**GOAL OF THE EXERCISE**
Reproduce the records exactly, beginning with their first line and ending with the line that contains "1849～1859年陀思妥耶", and output nothing more.

Extracted records:
+===+
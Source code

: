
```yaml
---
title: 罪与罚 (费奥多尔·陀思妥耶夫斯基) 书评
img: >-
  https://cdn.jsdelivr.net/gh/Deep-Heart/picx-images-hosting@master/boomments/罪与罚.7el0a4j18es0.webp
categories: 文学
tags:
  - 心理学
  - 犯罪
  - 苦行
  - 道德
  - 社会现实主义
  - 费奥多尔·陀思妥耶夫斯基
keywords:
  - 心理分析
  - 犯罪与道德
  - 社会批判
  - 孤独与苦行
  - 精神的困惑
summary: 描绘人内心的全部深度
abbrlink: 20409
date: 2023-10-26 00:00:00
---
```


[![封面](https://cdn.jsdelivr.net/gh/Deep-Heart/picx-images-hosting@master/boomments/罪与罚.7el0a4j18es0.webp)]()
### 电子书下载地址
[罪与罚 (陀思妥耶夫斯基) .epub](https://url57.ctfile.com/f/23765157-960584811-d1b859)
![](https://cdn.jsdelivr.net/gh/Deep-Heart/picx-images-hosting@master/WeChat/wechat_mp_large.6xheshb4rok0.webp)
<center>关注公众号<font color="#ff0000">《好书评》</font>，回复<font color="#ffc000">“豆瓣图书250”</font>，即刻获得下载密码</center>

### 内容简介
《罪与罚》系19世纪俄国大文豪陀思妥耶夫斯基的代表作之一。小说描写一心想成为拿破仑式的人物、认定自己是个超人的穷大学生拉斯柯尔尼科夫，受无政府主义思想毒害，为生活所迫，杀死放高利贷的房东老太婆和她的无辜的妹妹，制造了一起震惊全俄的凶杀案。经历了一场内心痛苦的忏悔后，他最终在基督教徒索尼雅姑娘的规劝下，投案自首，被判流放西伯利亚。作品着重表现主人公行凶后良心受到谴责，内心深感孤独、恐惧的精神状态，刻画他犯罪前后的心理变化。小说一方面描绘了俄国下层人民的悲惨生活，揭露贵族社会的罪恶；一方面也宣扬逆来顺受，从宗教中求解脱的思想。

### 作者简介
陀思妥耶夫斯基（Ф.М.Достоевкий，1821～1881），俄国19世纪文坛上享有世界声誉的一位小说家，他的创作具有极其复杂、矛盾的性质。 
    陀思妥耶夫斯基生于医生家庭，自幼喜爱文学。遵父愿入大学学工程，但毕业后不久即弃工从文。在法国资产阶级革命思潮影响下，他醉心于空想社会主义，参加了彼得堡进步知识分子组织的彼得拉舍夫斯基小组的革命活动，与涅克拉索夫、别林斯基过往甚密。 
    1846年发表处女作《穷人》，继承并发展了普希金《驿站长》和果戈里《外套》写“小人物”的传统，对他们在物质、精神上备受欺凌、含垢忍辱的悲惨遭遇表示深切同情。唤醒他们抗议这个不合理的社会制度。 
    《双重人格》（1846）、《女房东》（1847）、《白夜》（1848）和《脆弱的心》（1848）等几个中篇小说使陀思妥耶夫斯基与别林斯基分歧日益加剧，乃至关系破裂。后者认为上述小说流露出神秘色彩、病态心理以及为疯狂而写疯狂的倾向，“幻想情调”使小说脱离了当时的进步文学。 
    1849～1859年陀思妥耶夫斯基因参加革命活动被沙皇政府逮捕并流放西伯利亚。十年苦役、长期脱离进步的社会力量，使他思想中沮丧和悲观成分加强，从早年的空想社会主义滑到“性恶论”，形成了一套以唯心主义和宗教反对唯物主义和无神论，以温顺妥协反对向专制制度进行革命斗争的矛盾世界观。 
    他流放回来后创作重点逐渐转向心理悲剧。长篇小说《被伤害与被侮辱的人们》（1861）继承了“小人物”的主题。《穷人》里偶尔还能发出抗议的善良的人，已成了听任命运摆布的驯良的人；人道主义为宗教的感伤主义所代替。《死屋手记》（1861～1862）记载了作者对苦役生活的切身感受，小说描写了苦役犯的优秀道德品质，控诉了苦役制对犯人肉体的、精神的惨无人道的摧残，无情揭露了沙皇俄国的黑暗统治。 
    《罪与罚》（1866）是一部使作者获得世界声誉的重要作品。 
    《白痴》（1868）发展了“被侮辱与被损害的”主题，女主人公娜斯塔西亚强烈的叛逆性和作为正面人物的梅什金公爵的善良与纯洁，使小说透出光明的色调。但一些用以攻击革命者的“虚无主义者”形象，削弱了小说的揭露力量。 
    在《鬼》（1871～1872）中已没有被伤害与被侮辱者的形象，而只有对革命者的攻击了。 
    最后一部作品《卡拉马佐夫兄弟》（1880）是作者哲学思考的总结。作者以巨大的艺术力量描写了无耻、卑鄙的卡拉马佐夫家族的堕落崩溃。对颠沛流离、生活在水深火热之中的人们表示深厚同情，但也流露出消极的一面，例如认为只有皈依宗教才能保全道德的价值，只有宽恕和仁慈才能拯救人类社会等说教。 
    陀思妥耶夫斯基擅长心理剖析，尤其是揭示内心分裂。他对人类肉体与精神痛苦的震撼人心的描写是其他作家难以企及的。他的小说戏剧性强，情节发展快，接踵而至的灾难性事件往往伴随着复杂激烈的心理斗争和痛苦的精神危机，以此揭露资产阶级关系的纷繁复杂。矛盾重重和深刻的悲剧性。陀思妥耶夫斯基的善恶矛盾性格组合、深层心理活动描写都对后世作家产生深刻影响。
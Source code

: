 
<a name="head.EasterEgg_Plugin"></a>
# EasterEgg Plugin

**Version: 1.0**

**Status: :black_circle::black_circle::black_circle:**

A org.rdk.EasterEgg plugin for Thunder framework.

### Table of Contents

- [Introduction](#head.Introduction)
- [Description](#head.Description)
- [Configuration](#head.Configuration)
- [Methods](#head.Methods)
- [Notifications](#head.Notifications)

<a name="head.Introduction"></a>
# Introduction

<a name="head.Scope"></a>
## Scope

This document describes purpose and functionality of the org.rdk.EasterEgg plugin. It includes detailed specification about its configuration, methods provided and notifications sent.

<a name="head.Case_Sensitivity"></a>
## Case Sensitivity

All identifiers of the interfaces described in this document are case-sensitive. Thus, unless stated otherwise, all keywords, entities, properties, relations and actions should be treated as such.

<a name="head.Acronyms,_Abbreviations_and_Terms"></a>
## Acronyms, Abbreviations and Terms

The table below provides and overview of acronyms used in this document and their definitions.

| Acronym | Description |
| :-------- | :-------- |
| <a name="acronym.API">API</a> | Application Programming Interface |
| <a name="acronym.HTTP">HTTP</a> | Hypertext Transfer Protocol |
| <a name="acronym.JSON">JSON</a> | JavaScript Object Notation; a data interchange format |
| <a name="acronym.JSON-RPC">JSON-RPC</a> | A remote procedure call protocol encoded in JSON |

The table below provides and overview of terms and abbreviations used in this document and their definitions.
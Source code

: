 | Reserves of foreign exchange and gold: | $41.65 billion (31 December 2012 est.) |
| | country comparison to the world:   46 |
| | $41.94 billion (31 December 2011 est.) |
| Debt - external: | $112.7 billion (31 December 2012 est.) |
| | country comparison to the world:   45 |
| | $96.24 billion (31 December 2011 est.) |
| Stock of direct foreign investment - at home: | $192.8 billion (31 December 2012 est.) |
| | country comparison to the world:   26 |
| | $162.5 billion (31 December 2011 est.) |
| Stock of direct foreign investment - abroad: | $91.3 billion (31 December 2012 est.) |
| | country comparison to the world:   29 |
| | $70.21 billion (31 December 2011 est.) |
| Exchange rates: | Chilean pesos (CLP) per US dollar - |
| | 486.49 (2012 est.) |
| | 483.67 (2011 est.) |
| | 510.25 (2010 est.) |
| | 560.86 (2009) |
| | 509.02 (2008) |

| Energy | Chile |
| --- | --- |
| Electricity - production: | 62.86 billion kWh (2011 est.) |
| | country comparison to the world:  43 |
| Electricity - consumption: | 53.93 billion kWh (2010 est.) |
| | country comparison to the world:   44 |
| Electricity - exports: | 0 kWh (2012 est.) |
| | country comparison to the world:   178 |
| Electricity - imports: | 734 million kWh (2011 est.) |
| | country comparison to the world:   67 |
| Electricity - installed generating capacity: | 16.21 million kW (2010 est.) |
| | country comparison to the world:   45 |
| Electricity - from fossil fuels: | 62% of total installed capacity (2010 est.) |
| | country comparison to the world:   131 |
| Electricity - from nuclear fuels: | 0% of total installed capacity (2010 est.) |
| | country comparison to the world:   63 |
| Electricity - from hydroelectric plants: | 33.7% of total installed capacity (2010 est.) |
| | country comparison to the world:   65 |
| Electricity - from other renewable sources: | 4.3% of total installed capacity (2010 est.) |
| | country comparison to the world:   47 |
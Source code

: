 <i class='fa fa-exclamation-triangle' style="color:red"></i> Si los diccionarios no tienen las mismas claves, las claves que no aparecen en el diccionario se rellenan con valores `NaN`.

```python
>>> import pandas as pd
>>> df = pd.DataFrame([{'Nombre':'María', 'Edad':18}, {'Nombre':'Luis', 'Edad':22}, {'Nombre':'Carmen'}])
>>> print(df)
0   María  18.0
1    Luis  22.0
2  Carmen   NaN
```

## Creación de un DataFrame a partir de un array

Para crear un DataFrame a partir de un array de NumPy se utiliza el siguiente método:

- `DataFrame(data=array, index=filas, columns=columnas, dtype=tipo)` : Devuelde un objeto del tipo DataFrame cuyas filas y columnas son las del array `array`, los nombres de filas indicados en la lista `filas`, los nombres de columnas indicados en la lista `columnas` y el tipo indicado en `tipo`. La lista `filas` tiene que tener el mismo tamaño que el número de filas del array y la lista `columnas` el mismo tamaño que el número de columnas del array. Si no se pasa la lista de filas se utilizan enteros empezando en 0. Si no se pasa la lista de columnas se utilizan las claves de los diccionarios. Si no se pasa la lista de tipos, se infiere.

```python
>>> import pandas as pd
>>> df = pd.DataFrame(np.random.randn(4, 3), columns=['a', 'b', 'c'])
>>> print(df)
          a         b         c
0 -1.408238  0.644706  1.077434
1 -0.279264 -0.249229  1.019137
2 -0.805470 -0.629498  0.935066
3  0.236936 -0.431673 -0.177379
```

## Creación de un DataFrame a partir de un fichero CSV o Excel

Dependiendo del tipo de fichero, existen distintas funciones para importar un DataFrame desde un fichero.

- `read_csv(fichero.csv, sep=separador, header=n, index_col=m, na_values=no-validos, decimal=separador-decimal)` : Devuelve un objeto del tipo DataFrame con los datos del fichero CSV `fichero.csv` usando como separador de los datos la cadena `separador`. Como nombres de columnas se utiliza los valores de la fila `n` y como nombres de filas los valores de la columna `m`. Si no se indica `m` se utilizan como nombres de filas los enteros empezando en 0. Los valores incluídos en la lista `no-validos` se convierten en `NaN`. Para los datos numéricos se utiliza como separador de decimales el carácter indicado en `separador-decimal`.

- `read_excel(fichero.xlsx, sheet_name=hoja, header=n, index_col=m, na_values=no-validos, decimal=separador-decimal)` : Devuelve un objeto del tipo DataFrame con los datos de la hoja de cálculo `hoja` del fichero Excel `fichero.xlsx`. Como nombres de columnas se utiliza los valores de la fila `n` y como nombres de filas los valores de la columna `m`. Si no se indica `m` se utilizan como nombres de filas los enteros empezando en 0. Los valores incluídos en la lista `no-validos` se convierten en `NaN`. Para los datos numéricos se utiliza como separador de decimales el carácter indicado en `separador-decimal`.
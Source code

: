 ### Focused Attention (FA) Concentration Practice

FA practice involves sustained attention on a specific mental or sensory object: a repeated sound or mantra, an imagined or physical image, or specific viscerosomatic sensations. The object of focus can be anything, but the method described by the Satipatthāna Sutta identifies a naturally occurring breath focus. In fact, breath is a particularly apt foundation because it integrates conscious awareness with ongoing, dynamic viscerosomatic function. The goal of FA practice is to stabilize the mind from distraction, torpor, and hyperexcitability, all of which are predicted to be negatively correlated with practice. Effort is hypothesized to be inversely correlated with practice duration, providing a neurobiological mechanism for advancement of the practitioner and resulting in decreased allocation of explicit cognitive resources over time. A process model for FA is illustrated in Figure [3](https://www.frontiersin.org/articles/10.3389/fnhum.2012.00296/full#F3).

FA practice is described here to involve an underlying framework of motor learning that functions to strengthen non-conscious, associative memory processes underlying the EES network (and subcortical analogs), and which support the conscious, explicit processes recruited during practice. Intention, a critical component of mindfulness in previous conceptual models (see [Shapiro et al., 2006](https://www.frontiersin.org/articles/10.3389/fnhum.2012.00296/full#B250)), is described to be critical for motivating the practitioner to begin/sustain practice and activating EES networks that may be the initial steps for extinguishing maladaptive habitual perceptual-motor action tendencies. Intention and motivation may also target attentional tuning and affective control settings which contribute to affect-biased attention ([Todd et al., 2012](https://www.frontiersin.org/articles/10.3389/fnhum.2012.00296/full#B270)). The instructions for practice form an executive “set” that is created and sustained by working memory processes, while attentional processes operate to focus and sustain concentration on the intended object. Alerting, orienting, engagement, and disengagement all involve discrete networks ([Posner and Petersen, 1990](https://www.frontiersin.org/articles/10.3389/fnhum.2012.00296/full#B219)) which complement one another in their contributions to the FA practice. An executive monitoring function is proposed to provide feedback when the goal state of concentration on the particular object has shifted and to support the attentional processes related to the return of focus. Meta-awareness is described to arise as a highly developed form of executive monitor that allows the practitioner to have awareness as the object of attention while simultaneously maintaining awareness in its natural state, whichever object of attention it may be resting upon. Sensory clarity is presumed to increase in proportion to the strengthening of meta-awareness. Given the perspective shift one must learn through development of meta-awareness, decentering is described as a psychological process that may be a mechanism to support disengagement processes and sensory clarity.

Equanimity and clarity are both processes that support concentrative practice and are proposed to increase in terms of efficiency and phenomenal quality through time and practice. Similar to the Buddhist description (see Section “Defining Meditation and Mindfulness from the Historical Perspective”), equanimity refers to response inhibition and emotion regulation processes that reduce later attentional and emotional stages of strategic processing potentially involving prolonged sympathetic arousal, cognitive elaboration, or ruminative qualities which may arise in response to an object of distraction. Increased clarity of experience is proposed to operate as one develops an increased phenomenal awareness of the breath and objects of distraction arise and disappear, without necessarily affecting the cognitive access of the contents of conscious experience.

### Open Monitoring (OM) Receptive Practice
+===+
**ANSWER TO THIS TASK**
Source code

:
```yaml
---
title: 罪与罚 (费奥多尔·陀思妥耶夫斯基) 书评
img: >-
  https://cdn.jsdelivr.net/gh/Deep-Heart/picx-images-hosting@master/boomments/罪与罚.7el0a4j18es0.webp
categories: 文学
tags:
  - 心理学
  - 犯罪
  - 苦行
  - 道德
  - 社会现实主义
  - 费奥多尔·陀思妥耶夫斯基
keywords:
  - 心理分析
  - 犯罪与道德
  - 社会批判
  - 孤独与苦行
  - 精神的困惑
summary: 描绘人内心的全部深度
abbrlink: 20409
date: 2023-10-26 00:00:00
---
```


[![封面](https://cdn.jsdelivr.net/gh/Deep-Heart/picx-images-hosting@master/boomments/罪与罚.7el0a4j18es0.webp)]()
### 电子书下载地址
[罪与罚 (陀思妥耶夫斯基) .epub](https://url57.ctfile.com/f/23765157-960584811-d1b859)
![](https://cdn.jsdelivr.net/gh/Deep-Heart/picx-images-hosting@master/WeChat/wechat_mp_large.6xheshb4rok0.webp)
<center>关注公众号<font color="#ff0000">《好书评》</font>，回复<font color="#ffc000">“豆瓣图书250”</font>，即刻获得下载密码</center>

### 内容简介
《罪与罚》系19世纪俄国大文豪陀思妥耶夫斯基的代表作之一。小说描写一心想成为拿破仑式的人物、认定自己是个超人的穷大学生拉斯柯尔尼科夫，受无政府主义思想毒害，为生活所迫，杀死放高利贷的房东老太婆和她的无辜的妹妹，制造了一起震惊全俄的凶杀案。经历了一场内心痛苦的忏悔后，他最终在基督教徒索尼雅姑娘的规劝下，投案自首，被判流放西伯利亚。作品着重表现主人公行凶后良心受到谴责，内心深感孤独、恐惧的精神状态，刻画他犯罪前后的心理变化。小说一方面描绘了俄国下层人民的悲惨生活，揭露贵族社会的罪恶；一方面也宣扬逆来顺受，从宗教中求解脱的思想。

### 作者简介
陀思妥耶夫斯基（Ф.М.Достоевкий，1821～1881），俄国19世纪文坛上享有世界声誉的一位小说家，他的创作具有极其复杂、矛盾的性质。 
    陀思妥耶夫斯基生于医生家庭，自幼喜爱文学。遵父愿入大学学工程，但毕业后不久即弃工从文。在法国资产阶级革命思潮影响下，他醉心于空想社会主义，参加了彼得堡进步知识分子组织的彼得拉舍夫斯基小组的革命活动，与涅克拉索夫、别林斯基过往甚密。 
    1846年发表处女作《穷人》，继承并发展了普希金《驿站长》和果戈里《外套》写“小人物”的传统，对他们在物质、精神上备受欺凌、含垢忍辱的悲惨遭遇表示深切同情。唤醒他们抗议这个不合理的社会制度。 
    《双重人格》（1846）、《女房东》（1847）、《白夜》（1848）和《脆弱的心》（1848）等几个中篇小说使陀思妥耶夫斯基与别林斯基分歧日益加剧，乃至关系破裂。后者认为上述小说流露出神秘色彩、病态心理以及为疯狂而写疯狂的倾向，“幻想情调”使小说脱离了当时的进步文学。 
    1849～1859年陀思妥耶夫斯基因参加革命活动被沙皇政府逮捕并流放西伯利亚。十年苦役、长期脱离进步的社会力量，使他思想中沮丧和悲观成分加强，从早年的空想社会主义滑到“性恶论”，形成了一套以唯心主义和宗教反对唯物主义和无神论，以温顺妥协反对向专制制度进行革命斗争的矛盾世界观。 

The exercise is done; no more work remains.